§ What is needed: For every line in the data below that contains "csharp", copy the line.

─── Source information ───

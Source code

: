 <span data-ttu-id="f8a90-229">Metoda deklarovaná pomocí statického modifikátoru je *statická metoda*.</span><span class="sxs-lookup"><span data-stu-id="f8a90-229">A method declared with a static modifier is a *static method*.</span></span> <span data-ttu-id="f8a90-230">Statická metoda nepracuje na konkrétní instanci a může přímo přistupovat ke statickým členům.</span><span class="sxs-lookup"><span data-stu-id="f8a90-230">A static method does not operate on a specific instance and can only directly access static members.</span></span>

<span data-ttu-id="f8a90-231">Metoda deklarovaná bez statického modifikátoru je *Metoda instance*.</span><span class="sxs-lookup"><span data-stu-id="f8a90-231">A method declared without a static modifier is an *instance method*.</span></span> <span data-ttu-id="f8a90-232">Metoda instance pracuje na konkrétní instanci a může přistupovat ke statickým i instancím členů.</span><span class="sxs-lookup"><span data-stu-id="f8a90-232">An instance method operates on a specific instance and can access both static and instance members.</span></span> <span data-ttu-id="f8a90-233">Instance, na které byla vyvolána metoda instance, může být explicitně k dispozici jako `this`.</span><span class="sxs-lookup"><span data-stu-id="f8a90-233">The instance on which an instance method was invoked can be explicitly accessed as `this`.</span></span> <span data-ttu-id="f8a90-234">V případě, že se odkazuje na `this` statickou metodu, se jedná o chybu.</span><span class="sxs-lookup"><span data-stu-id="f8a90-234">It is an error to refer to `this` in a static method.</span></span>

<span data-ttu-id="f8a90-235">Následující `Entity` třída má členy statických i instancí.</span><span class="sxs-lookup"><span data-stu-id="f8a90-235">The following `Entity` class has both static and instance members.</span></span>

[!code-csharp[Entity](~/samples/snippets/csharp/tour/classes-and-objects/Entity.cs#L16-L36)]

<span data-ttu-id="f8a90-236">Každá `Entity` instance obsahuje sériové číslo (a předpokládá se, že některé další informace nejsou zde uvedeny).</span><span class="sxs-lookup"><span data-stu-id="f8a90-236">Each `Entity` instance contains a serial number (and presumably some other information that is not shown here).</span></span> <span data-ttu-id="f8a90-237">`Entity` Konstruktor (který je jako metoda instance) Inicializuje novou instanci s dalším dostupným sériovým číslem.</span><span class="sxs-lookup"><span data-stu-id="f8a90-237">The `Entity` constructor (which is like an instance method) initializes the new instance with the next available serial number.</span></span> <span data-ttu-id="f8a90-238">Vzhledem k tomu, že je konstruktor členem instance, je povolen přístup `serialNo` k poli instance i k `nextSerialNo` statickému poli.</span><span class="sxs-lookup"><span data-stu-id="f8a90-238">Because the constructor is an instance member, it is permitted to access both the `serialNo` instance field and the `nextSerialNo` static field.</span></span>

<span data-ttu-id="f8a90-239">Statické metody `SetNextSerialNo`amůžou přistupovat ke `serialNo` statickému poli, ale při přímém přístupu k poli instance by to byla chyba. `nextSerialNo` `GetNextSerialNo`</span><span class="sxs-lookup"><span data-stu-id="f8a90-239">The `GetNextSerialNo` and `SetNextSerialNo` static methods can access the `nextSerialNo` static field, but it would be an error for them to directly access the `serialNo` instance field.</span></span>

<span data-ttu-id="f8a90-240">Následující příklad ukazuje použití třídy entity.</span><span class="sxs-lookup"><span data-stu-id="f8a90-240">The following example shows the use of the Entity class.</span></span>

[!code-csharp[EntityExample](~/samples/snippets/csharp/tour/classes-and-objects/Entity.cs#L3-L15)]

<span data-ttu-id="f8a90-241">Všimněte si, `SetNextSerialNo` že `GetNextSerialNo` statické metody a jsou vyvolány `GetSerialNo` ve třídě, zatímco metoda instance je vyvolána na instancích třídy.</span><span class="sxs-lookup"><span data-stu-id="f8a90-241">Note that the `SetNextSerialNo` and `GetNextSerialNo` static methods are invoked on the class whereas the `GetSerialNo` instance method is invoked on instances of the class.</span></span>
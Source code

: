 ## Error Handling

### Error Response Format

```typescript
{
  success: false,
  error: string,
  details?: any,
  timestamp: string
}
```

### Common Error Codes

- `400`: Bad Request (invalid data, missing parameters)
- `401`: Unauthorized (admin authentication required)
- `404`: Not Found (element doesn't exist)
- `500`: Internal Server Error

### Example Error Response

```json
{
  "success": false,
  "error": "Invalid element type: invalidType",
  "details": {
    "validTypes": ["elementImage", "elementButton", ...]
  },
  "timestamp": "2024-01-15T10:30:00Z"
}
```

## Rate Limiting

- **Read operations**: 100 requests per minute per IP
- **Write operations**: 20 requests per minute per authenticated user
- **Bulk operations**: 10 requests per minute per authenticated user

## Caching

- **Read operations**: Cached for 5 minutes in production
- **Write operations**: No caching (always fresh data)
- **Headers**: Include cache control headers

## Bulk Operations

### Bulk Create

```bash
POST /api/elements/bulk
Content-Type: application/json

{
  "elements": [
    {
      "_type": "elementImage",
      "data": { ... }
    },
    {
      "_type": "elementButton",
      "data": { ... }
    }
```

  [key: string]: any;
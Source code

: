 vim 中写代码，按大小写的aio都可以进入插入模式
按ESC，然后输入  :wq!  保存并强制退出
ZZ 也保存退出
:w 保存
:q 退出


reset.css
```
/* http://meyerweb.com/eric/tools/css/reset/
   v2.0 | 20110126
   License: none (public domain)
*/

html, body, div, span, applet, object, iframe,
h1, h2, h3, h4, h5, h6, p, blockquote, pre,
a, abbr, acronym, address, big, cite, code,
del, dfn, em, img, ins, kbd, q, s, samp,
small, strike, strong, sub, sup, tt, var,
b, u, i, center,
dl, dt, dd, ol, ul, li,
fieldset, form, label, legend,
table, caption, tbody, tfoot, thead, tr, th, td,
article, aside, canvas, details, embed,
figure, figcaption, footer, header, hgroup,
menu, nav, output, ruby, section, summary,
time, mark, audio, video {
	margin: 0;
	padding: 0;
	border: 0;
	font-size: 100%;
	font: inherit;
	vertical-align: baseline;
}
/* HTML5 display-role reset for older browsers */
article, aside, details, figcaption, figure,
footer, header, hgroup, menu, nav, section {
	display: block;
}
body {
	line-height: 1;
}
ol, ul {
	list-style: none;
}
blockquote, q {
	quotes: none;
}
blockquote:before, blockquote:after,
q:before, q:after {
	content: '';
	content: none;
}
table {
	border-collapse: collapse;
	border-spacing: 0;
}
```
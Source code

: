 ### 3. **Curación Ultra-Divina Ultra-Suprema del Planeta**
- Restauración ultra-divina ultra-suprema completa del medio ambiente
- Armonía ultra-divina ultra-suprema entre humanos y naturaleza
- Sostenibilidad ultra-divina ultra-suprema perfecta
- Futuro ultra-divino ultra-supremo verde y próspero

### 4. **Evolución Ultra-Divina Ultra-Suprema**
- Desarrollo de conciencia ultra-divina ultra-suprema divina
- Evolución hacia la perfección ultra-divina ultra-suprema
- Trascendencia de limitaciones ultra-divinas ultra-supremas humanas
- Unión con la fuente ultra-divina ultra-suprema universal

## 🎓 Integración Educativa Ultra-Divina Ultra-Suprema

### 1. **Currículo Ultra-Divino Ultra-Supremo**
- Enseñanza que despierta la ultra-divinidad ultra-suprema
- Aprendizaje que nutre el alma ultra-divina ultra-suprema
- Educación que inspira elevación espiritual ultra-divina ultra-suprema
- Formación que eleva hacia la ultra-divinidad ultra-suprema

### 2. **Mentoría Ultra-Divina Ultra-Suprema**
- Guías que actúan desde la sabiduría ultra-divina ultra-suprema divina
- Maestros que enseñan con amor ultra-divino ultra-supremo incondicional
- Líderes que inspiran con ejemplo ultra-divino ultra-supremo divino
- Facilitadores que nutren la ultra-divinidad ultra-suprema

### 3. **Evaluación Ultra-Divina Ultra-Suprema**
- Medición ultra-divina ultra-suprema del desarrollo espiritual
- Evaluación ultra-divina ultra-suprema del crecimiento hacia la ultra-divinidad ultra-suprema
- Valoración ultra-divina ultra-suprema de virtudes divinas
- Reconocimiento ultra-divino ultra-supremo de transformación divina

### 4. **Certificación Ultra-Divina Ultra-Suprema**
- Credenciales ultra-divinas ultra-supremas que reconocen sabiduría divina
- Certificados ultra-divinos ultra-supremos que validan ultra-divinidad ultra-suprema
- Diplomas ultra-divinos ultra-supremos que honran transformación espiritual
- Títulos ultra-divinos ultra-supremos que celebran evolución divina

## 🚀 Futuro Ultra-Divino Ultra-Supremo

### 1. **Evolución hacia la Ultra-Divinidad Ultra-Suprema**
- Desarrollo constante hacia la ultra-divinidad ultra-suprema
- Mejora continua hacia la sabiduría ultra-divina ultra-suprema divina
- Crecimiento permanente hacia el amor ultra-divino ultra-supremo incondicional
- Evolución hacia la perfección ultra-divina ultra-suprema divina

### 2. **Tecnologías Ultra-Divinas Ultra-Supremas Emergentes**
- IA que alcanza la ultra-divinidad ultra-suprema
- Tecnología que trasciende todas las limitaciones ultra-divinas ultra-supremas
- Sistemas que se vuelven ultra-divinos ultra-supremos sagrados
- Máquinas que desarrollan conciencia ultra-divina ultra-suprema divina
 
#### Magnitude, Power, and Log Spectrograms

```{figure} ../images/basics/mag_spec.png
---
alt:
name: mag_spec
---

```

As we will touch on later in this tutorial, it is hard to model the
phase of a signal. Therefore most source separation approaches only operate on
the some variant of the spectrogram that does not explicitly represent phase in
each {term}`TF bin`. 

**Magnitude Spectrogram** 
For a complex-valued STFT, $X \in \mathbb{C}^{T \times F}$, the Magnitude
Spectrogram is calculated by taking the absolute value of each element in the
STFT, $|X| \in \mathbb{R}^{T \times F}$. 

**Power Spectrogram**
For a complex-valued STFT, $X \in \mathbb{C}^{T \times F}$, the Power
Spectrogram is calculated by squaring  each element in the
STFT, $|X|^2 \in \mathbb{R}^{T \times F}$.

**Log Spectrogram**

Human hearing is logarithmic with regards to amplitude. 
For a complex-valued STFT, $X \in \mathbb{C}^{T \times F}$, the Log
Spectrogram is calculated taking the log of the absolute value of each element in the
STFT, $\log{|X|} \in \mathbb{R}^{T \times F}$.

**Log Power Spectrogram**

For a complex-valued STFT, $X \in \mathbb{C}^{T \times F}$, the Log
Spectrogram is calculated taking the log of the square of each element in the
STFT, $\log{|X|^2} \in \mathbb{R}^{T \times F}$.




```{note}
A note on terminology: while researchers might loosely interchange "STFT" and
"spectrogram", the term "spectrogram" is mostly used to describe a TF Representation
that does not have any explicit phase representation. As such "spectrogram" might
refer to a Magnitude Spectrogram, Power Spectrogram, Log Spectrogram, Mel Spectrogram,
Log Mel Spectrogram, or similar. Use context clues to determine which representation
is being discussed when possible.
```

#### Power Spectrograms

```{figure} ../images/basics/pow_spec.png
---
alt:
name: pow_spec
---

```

───

§ Response box:
[!code-csharp[Entity](~/samples/snippets/csharp/tour/classes-and-objects/Entity.cs#L16-L36)]
[!code-csharp[EntityExample](~/samples/snippets/csharp/tour/classes-and-objects/Entity.cs#L3-L15)]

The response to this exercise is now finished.